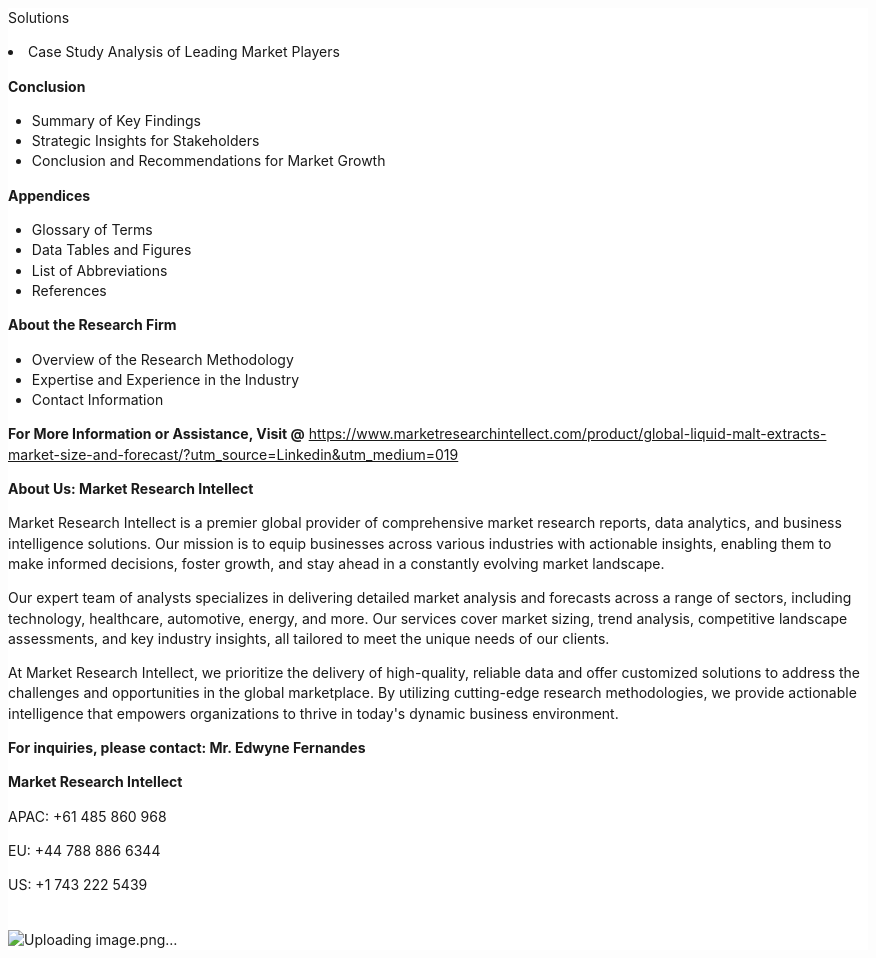 Solutions</li><li>Case Study Analysis of Leading Market Players</li></ul><p><strong>Conclusion</strong></p><ul><li>Summary of Key Findings</li><li>Strategic Insights for Stakeholders</li><li>Conclusion and Recommendations for Market Growth</li></ul><p><strong>Appendices</strong></p><ul><li>Glossary of Terms</li><li>Data Tables and Figures</li><li>List of Abbreviations</li><li>References</li></ul><p><strong>About the Research Firm</strong></p><ul><li>Overview of the Research Methodology</li><li>Expertise and Experience in the Industry</li><li>Contact Information</li></ul></div><div class="article-main__content" data-test-id="publishing-text-block"><p><span class="font-[700]"><strong>For More Information or Assistance, Visit @</strong>&nbsp;<a href="https://www.marketresearchintellect.com/product/global-liquid-malt-extracts-market-size-and-forecast/?utm_source=Linkedin&utm_medium=019">https://www.marketresearchintellect.com/product/global-liquid-malt-extracts-market-size-and-forecast/?utm_source=Linkedin&utm_medium=019</a></span></p><p><strong>About Us: Market Research Intellect</strong></p><p>Market Research Intellect is a premier global provider of comprehensive market research reports, data analytics, and business intelligence solutions. Our mission is to equip businesses across various industries with actionable insights, enabling them to make informed decisions, foster growth, and stay ahead in a constantly evolving market landscape.</p><p>Our expert team of analysts specializes in delivering detailed market analysis and forecasts across a range of sectors, including technology, healthcare, automotive, energy, and more. Our services cover market sizing, trend analysis, competitive landscape assessments, and key industry insights, all tailored to meet the unique needs of our clients.</p><p>At Market Research Intellect, we prioritize the delivery of high-quality, reliable data and offer customized solutions to address the challenges and opportunities in the global marketplace. By utilizing cutting-edge research methodologies, we provide actionable intelligence that empowers organizations to thrive in today's dynamic business environment.</p><p><strong>For inquiries, please contact: Mr. Edwyne Fernandes</strong></p><p><strong>Market Research Intellect</strong></p><p>APAC: +61 485 860 968</p><p>EU: +44 788 886 6344</p><p>US: +1 743 222 5439</p></div><div class="article-main__content" data-test-id="publishing-text-block">&nbsp;</div>
![Uploading image.png…]()
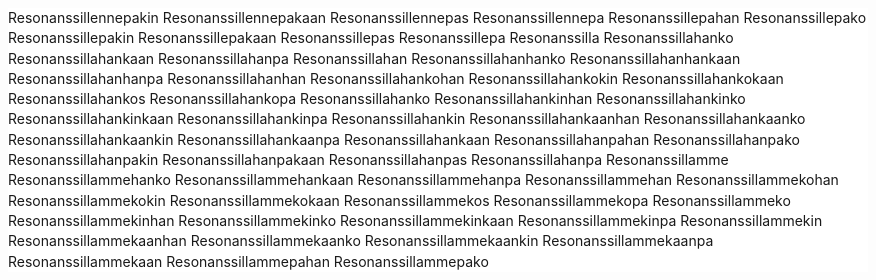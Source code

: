 Resonanssillennepakin
Resonanssillennepakaan
Resonanssillennepas
Resonanssillennepa
Resonanssillepahan
Resonanssillepako
Resonanssillepakin
Resonanssillepakaan
Resonanssillepas
Resonanssillepa
Resonanssilla
Resonanssillahanko
Resonanssillahankaan
Resonanssillahanpa
Resonanssillahan
Resonanssillahanhanko
Resonanssillahanhankaan
Resonanssillahanhanpa
Resonanssillahanhan
Resonanssillahankohan
Resonanssillahankokin
Resonanssillahankokaan
Resonanssillahankos
Resonanssillahankopa
Resonanssillahanko
Resonanssillahankinhan
Resonanssillahankinko
Resonanssillahankinkaan
Resonanssillahankinpa
Resonanssillahankin
Resonanssillahankaanhan
Resonanssillahankaanko
Resonanssillahankaankin
Resonanssillahankaanpa
Resonanssillahankaan
Resonanssillahanpahan
Resonanssillahanpako
Resonanssillahanpakin
Resonanssillahanpakaan
Resonanssillahanpas
Resonanssillahanpa
Resonanssillamme
Resonanssillammehanko
Resonanssillammehankaan
Resonanssillammehanpa
Resonanssillammehan
Resonanssillammekohan
Resonanssillammekokin
Resonanssillammekokaan
Resonanssillammekos
Resonanssillammekopa
Resonanssillammeko
Resonanssillammekinhan
Resonanssillammekinko
Resonanssillammekinkaan
Resonanssillammekinpa
Resonanssillammekin
Resonanssillammekaanhan
Resonanssillammekaanko
Resonanssillammekaankin
Resonanssillammekaanpa
Resonanssillammekaan
Resonanssillammepahan
Resonanssillammepako
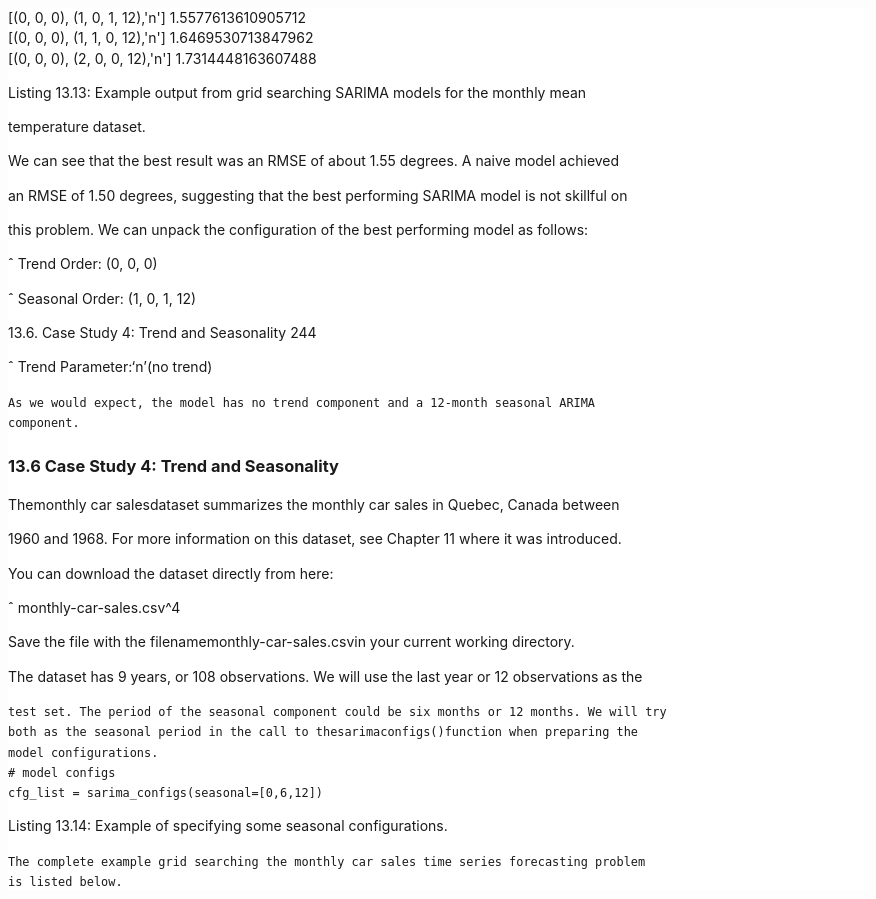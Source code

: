 [(0, 0, 0), (1, 0, 1, 12),'n'] 1.5577613610905712\
 [(0, 0, 0), (1, 1, 0, 12),'n'] 1.6469530713847962\
 [(0, 0, 0), (2, 0, 0, 12),'n'] 1.7314448163607488

Listing 13.13: Example output from grid searching SARIMA models for the
monthly mean

temperature dataset.

We can see that the best result was an RMSE of about 1.55 degrees. A
naive model achieved

an RMSE of 1.50 degrees, suggesting that the best performing SARIMA
model is not skillful on

this problem. We can unpack the configuration of the best performing
model as follows:

ˆ Trend Order: (0, 0, 0)

ˆ Seasonal Order: (1, 0, 1, 12)

13.6. Case Study 4: Trend and Seasonality 244

ˆ Trend Parameter:‘n’(no trend)

    As we would expect, the model has no trend component and a 12-month seasonal ARIMA
    component.

### 13.6 Case Study 4: Trend and Seasonality

Themonthly car salesdataset summarizes the monthly car sales in Quebec,
Canada between

1960 and 1968. For more information on this dataset, see Chapter 11
where it was introduced.

You can download the dataset directly from here:

ˆ monthly-car-sales.csv\^4

Save the file with the filenamemonthly-car-sales.csvin your current
working directory.

The dataset has 9 years, or 108 observations. We will use the last year
or 12 observations as the

    test set. The period of the seasonal component could be six months or 12 months. We will try
    both as the seasonal period in the call to thesarimaconfigs()function when preparing the
    model configurations.
    # model configs
    cfg_list = sarima_configs(seasonal=[0,6,12])

Listing 13.14: Example of specifying some seasonal configurations.

    The complete example grid searching the monthly car sales time series forecasting problem
    is listed below.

#### Work order:
In the listing above, find the line with "Resonanssillepas" and the line with "Resonanssillammekaanpa". Output those two lines and every line between them, exactly as written.

#### Solved exercise:
Resonanssillepas
Resonanssillepa
Resonanssilla
Resonanssillahanko
Resonanssillahankaan
Resonanssillahanpa
Resonanssillahan
Resonanssillahanhanko
Resonanssillahanhankaan
Resonanssillahanhanpa
Resonanssillahanhan
Resonanssillahankohan
Resonanssillahankokin
Resonanssillahankokaan
Resonanssillahankos
Resonanssillahankopa
Resonanssillahanko
Resonanssillahankinhan
Resonanssillahankinko
Resonanssillahankinkaan
Resonanssillahankinpa
Resonanssillahankin
Resonanssillahankaanhan
Resonanssillahankaanko
Resonanssillahankaankin
Resonanssillahankaanpa
Resonanssillahankaan
Resonanssillahanpahan
Resonanssillahanpako
Resonanssillahanpakin
Resonanssillahanpakaan
Resonanssillahanpas
Resonanssillahanpa
Resonanssillamme
Resonanssillammehanko
Resonanssillammehankaan
Resonanssillammehanpa
Resonanssillammehan
Resonanssillammekohan
Resonanssillammekokin
Resonanssillammekokaan
Resonanssillammekos
Resonanssillammekopa
Resonanssillammeko
Resonanssillammekinhan
Resonanssillammekinko
Resonanssillammekinkaan
Resonanssillammekinpa
Resonanssillammekin
Resonanssillammekaanhan
Resonanssillammekaanko
Resonanssillammekaankin
Resonanssillammekaanpa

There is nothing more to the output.